[MATERIAL SUPPLIED — start]

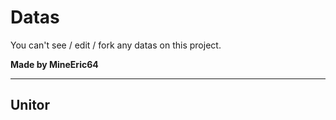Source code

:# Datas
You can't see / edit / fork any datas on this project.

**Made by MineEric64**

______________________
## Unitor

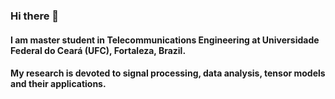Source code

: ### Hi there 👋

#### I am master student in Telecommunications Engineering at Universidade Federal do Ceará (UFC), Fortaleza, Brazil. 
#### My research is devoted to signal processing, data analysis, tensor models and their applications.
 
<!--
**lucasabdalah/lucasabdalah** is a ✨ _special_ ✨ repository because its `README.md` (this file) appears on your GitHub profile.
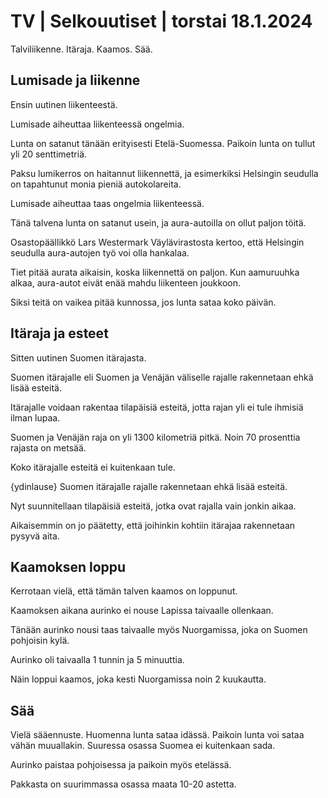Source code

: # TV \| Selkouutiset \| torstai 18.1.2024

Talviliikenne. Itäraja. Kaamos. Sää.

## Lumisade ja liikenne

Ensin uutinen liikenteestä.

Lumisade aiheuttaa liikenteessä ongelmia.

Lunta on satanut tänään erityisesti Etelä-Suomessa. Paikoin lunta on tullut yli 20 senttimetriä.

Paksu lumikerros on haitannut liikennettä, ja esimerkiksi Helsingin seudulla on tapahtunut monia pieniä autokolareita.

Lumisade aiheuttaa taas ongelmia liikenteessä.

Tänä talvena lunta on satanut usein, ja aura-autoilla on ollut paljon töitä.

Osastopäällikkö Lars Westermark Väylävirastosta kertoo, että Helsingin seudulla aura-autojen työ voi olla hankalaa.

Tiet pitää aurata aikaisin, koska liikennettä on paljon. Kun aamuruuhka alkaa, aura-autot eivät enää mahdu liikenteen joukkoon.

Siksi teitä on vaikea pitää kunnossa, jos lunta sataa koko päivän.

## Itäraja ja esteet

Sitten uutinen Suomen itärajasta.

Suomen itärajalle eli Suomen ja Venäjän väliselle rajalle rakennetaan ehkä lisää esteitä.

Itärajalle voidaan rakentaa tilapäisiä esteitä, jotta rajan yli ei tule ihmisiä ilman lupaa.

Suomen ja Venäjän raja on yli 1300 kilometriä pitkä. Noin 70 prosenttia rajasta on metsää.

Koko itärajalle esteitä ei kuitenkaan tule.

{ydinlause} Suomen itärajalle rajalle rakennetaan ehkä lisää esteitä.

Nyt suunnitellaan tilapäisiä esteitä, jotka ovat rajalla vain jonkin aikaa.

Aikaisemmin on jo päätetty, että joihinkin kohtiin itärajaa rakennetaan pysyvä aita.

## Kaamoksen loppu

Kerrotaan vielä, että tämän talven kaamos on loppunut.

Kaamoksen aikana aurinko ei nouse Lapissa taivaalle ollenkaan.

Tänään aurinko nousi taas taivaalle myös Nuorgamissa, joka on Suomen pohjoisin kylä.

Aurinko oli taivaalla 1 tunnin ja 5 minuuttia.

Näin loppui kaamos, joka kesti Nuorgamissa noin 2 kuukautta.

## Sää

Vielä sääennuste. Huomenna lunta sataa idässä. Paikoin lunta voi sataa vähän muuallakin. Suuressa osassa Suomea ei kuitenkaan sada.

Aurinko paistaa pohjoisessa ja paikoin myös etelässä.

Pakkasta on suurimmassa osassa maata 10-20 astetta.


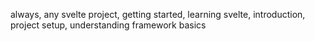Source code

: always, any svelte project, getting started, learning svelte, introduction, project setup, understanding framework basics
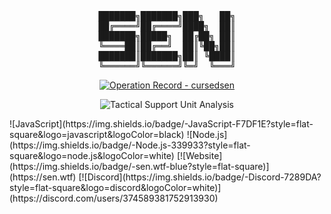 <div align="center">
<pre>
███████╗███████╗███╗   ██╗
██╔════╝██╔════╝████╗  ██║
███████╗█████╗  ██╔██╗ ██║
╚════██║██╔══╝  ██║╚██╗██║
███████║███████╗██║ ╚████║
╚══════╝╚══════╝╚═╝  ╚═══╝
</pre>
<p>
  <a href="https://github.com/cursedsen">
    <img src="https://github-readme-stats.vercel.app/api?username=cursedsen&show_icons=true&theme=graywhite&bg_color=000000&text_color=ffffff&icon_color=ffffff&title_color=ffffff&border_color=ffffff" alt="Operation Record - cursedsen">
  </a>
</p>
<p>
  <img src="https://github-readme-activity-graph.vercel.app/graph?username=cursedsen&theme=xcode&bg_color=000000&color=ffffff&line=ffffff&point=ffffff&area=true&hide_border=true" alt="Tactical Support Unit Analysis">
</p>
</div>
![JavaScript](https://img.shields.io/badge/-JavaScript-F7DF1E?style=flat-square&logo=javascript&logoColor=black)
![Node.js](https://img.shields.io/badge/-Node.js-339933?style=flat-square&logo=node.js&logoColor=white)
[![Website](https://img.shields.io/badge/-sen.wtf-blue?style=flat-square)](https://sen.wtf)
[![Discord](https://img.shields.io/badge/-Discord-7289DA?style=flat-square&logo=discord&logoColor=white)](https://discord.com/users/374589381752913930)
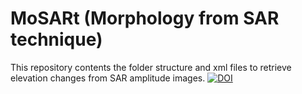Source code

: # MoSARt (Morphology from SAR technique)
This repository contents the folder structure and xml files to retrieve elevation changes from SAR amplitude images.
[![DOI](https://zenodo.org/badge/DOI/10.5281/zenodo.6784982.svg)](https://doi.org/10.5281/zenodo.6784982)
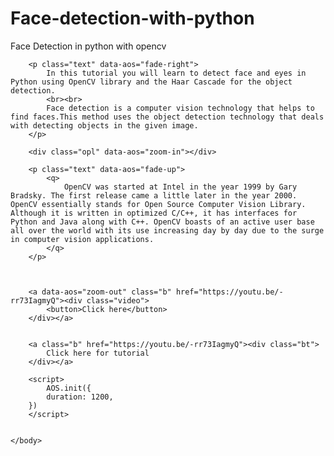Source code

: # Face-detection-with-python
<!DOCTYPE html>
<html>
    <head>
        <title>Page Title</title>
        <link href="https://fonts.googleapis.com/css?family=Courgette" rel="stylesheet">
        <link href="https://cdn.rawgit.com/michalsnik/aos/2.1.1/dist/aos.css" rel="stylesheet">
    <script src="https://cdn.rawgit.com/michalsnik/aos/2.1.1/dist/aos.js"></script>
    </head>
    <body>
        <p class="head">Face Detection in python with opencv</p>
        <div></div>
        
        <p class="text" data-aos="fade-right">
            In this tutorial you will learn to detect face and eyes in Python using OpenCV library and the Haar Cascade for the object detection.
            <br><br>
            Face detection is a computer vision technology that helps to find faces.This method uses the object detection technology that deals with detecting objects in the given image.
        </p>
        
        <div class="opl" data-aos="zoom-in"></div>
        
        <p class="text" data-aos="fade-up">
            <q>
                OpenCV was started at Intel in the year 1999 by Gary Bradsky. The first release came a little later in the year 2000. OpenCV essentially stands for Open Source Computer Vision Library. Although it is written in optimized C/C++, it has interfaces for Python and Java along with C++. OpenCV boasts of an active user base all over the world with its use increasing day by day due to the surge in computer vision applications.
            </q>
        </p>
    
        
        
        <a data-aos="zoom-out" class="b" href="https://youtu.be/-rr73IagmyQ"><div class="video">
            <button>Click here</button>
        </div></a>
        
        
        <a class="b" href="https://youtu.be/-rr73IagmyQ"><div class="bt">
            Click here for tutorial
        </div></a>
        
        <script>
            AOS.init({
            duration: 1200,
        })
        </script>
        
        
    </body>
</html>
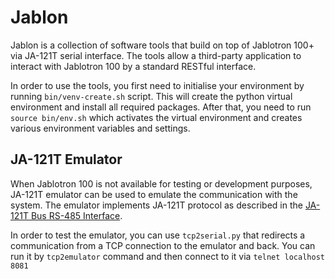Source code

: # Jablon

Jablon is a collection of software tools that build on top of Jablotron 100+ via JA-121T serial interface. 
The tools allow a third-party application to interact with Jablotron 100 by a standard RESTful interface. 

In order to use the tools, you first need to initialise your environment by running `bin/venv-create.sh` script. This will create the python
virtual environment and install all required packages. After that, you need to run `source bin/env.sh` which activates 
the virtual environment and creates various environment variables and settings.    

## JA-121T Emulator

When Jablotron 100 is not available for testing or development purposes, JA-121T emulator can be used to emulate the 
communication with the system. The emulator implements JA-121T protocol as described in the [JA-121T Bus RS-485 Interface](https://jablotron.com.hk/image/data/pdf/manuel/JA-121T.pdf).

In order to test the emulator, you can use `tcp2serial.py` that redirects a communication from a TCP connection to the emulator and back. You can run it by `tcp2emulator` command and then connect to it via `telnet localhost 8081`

[MATERIAL SUPPLIED — finish]

EXERCISE INSTRUCTIONS ::
Looking at the entries above, report how many of their lines include "repository", and add nothing else.

OUTPUT FOR THIS TASK ::
2